Prompt » The lines to copy are those in the listing below that contain the word "could".

□ □ □ □

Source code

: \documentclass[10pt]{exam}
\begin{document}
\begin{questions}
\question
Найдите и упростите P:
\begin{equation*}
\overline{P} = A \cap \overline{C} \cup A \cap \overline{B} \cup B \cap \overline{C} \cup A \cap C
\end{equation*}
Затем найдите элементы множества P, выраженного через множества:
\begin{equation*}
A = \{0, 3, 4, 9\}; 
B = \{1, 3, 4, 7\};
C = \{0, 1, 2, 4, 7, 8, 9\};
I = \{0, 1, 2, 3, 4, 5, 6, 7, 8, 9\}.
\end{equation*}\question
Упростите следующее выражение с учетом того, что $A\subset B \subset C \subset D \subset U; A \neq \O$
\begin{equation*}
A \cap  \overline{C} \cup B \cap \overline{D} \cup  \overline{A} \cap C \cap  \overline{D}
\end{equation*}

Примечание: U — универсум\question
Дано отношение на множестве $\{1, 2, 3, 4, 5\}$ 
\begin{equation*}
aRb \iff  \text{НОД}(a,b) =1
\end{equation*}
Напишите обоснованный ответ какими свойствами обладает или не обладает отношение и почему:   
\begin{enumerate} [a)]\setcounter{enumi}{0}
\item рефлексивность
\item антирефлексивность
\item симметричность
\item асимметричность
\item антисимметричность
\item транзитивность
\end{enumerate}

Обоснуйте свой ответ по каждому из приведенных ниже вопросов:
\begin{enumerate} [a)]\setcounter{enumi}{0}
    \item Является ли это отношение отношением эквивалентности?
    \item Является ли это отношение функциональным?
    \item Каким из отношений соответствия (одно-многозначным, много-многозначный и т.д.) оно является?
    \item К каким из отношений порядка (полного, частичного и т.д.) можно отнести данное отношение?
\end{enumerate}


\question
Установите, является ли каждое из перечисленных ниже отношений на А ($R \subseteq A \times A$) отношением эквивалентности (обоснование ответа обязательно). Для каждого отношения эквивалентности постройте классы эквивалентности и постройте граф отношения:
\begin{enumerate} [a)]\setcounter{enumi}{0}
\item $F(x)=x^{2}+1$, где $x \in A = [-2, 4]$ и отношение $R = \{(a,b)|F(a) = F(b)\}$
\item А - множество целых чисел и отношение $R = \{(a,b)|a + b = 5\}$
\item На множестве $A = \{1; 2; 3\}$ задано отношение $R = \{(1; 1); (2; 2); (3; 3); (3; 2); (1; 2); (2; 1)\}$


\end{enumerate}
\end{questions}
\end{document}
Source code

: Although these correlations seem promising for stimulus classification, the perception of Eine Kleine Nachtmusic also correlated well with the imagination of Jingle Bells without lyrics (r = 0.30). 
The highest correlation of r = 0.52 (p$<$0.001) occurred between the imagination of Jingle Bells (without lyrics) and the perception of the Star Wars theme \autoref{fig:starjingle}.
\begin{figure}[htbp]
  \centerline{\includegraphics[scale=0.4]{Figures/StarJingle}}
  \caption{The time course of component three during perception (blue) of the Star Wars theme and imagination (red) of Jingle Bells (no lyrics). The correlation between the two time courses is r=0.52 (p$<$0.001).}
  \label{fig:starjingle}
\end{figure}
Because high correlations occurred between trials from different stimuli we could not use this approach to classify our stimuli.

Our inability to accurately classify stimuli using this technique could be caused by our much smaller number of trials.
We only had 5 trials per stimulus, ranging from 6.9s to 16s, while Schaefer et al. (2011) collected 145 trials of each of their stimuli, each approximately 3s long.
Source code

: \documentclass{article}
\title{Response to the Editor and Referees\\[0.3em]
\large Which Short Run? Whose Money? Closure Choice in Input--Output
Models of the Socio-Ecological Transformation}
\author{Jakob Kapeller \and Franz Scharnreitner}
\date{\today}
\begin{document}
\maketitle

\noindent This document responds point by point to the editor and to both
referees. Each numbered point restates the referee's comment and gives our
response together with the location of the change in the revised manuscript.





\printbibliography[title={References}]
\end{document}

□ □ □ □

Output of the task »
Because high correlations occurred between trials from different stimuli we could not use this approach to classify our stimuli.
Our inability to accurately classify stimuli using this technique could be caused by our much smaller number of trials.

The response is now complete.